> [Assignment] Without the pictures, reproduce the entries below exactly.
= = = =
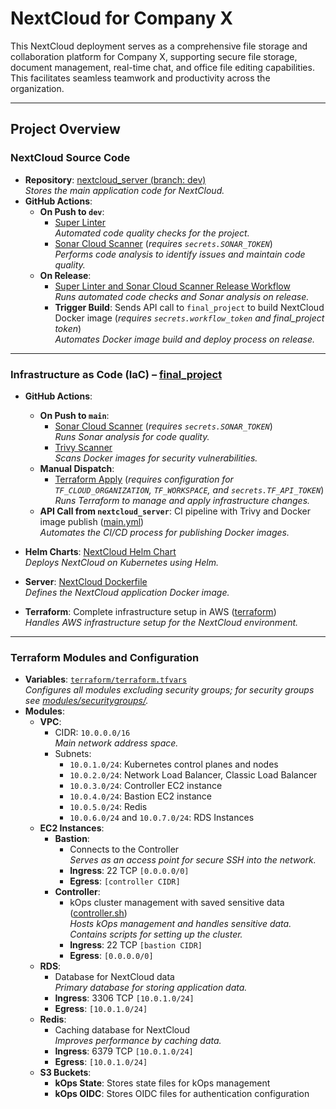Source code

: # NextCloud for Company X

This NextCloud deployment serves as a comprehensive file storage and collaboration platform for Company X, supporting secure file storage, document management, real-time chat, and office file editing capabilities. This facilitates seamless teamwork and productivity across the organization.

---

## Project Overview

### NextCloud Source Code
- **Repository**: [nextcloud_server (branch: dev)](https://github.com/LT-Linas35/nextcloud_server)  
  _Stores the main application code for NextCloud._
- **GitHub Actions**:
  - **On Push to `dev`**:
    - [Super Linter](https://github.com/LT-Linas35/nextcloud_server/blob/dev/.github/workflows/super-linter.yml)  
      _Automated code quality checks for the project._
    - [Sonar Cloud Scanner](https://github.com/LT-Linas35/nextcloud_server/blob/dev/.github/workflows/Sonar-Cloud-Scanner.yml) (_requires `secrets.SONAR_TOKEN`_)  
      _Performs code analysis to identify issues and maintain code quality._
  - **On Release**:
    - [Super Linter and Sonar Cloud Scanner Release Workflow](https://github.com/LT-Linas35/nextcloud_server/blob/dev/Super-Linter-and-Sonar-Cloud-Scanner-Release.yaml)  
      _Runs automated code checks and Sonar analysis on release._
    - **Trigger Build**: Sends API call to `final_project` to build NextCloud Docker image (_requires `secrets.workflow_token` and final_project token_)  
      _Automates Docker image build and deploy process on release._

---

### Infrastructure as Code (IaC) – [final_project](https://github.com/LT-Linas35/final_project)

- **GitHub Actions**:
  - **On Push to `main`**:
    - [Sonar Cloud Scanner](.github/workflows/sonar-cloud.yml) (_requires `secrets.SONAR_TOKEN`_)  
      _Runs Sonar analysis for code quality._
    - [Trivy Scanner](.github/workflows/trivy.yml)  
      _Scans Docker images for security vulnerabilities._
  - **Manual Dispatch**:
    - [Terraform Apply](.github/workflows/terraform-apply.yml) (_requires configuration for `TF_CLOUD_ORGANIZATION`, `TF_WORKSPACE`, and `secrets.TF_API_TOKEN`_)  
      _Runs Terraform to manage and apply infrastructure changes._
  - **API Call from `nextcloud_server`**: CI pipeline with Trivy and Docker image publish ([main.yml](.github/workflows/main.yml))  
    _Automates the CI/CD process for publishing Docker images._

- **Helm Charts**: [NextCloud Helm Chart](helm-charts/nextcloud-chart)  
  _Deploys NextCloud on Kubernetes using Helm._
- **Server**: [NextCloud Dockerfile](server/Dockerfile)  
  _Defines the NextCloud application Docker image._
- **Terraform**: Complete infrastructure setup in AWS ([terraform](terraform/))  
  _Handles AWS infrastructure setup for the NextCloud environment._

---

### Terraform Modules and Configuration

- **Variables**: [`terraform/terraform.tfvars`](terraform/terraform.tfvars)  
  _Configures all modules excluding security groups; for security groups see [modules/securitygroups/](terrafrom/modules/securitygroups/)._
- **Modules**:
  - **VPC**:
    - CIDR: `10.0.0.0/16`  
      _Main network address space._
    - Subnets:
      - `10.0.1.0/24`: Kubernetes control planes and nodes
      - `10.0.2.0/24`: Network Load Balancer, Classic Load Balancer
      - `10.0.3.0/24`: Controller EC2 instance
      - `10.0.4.0/24`: Bastion EC2 instance
      - `10.0.5.0/24`: Redis
      - `10.0.6.0/24` and `10.0.7.0/24`: RDS Instances
  - **EC2 Instances**:
    - **Bastion**:
      - Connects to the Controller  
        _Serves as an access point for secure SSH into the network._
      - **Ingress**: 22 TCP `[0.0.0.0/0]`
      - **Egress**: `[controller CIDR]`
    - **Controller**:
      - kOps cluster management with saved sensitive data ([controller.sh](terraform/scripts/controller.sh))  
        _Hosts kOps management and handles sensitive data. Contains scripts for setting up the cluster._
      - **Ingress**: 22 TCP `[bastion CIDR]`
      - **Egress**: `[0.0.0.0/0]`
  - **RDS**:
    - Database for NextCloud data  
      _Primary database for storing application data._
    - **Ingress**: 3306 TCP `[10.0.1.0/24]`
    - **Egress**: `[10.0.1.0/24]`
  - **Redis**:
    - Caching database for NextCloud  
      _Improves performance by caching data._
    - **Ingress**: 6379 TCP `[10.0.1.0/24]`
    - **Egress**: `[10.0.1.0/24]`
  - **S3 Buckets**:
    - **kOps State**: Stores state files for kOps management
    - **kOps OIDC**: Stores OIDC files for authentication configuration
= = = =
> [Result for this exercise]
Source code

: # NextCloud for Company X

This NextCloud deployment serves as a comprehensive file storage and collaboration platform for Company X, supporting secure file storage, document management, real-time chat, and office file editing capabilities. This facilitates seamless teamwork and productivity across the organization.

---

## Project Overview

### NextCloud Source Code
- **Repository**: [nextcloud_server (branch: dev)](https://github.com/LT-Linas35/nextcloud_server)  
  _Stores the main application code for NextCloud._
- **GitHub Actions**:
  - **On Push to `dev`**:
    - [Super Linter](https://github.com/LT-Linas35/nextcloud_server/blob/dev/.github/workflows/super-linter.yml)  
      _Automated code quality checks for the project._
    - [Sonar Cloud Scanner](https://github.com/LT-Linas35/nextcloud_server/blob/dev/.github/workflows/Sonar-Cloud-Scanner.yml) (_requires `secrets.SONAR_TOKEN`_)  
      _Performs code analysis to identify issues and maintain code quality._
  - **On Release**:
    - [Super Linter and Sonar Cloud Scanner Release Workflow](https://github.com/LT-Linas35/nextcloud_server/blob/dev/Super-Linter-and-Sonar-Cloud-Scanner-Release.yaml)  
      _Runs automated code checks and Sonar analysis on release._
    - **Trigger Build**: Sends API call to `final_project` to build NextCloud Docker image (_requires `secrets.workflow_token` and final_project token_)  
      _Automates Docker image build and deploy process on release._

---

### Infrastructure as Code (IaC) – [final_project](https://github.com/LT-Linas35/final_project)

- **GitHub Actions**:
  - **On Push to `main`**:
    - [Sonar Cloud Scanner](.github/workflows/sonar-cloud.yml) (_requires `secrets.SONAR_TOKEN`_)  
      _Runs Sonar analysis for code quality._
    - [Trivy Scanner](.github/workflows/trivy.yml)  
      _Scans Docker images for security vulnerabilities._
  - **Manual Dispatch**:
    - [Terraform Apply](.github/workflows/terraform-apply.yml) (_requires configuration for `TF_CLOUD_ORGANIZATION`, `TF_WORKSPACE`, and `secrets.TF_API_TOKEN`_)  
      _Runs Terraform to manage and apply infrastructure changes._
  - **API Call from `nextcloud_server`**: CI pipeline with Trivy and Docker image publish ([main.yml](.github/workflows/main.yml))  
    _Automates the CI/CD process for publishing Docker images._

- **Helm Charts**: [NextCloud Helm Chart](helm-charts/nextcloud-chart)  
  _Deploys NextCloud on Kubernetes using Helm._
- **Server**: [NextCloud Dockerfile](server/Dockerfile)  
  _Defines the NextCloud application Docker image._
- **Terraform**: Complete infrastructure setup in AWS ([terraform](terraform/))  
  _Handles AWS infrastructure setup for the NextCloud environment._

---

### Terraform Modules and Configuration

- **Variables**: [`terraform/terraform.tfvars`](terraform/terraform.tfvars)  
  _Configures all modules excluding security groups; for security groups see [modules/securitygroups/](terrafrom/modules/securitygroups/)._
- **Modules**:
  - **VPC**:
    - CIDR: `10.0.0.0/16`  
      _Main network address space._
    - Subnets:
      - `10.0.1.0/24`: Kubernetes control planes and nodes
      - `10.0.2.0/24`: Network Load Balancer, Classic Load Balancer
      - `10.0.3.0/24`: Controller EC2 instance
      - `10.0.4.0/24`: Bastion EC2 instance
      - `10.0.5.0/24`: Redis
      - `10.0.6.0/24` and `10.0.7.0/24`: RDS Instances
  - **EC2 Instances**:
    - **Bastion**:
      - Connects to the Controller  
        _Serves as an access point for secure SSH into the network._
      - **Ingress**: 22 TCP `[0.0.0.0/0]`
      - **Egress**: `[controller CIDR]`
    - **Controller**:
      - kOps cluster management with saved sensitive data ([controller.sh](terraform/scripts/controller.sh))  
        _Hosts kOps management and handles sensitive data. Contains scripts for setting up the cluster._
      - **Ingress**: 22 TCP `[bastion CIDR]`
      - **Egress**: `[0.0.0.0/0]`
  - **RDS**:
    - Database for NextCloud data  
      _Primary database for storing application data._
    - **Ingress**: 3306 TCP `[10.0.1.0/24]`
    - **Egress**: `[10.0.1.0/24]`
  - **Redis**:
    - Caching database for NextCloud  
      _Improves performance by caching data._
    - **Ingress**: 6379 TCP `[10.0.1.0/24]`
    - **Egress**: `[10.0.1.0/24]`
  - **S3 Buckets**:
    - **kOps State**: Stores state files for kOps management
    - **kOps OIDC**: Stores OIDC files for authentication configuration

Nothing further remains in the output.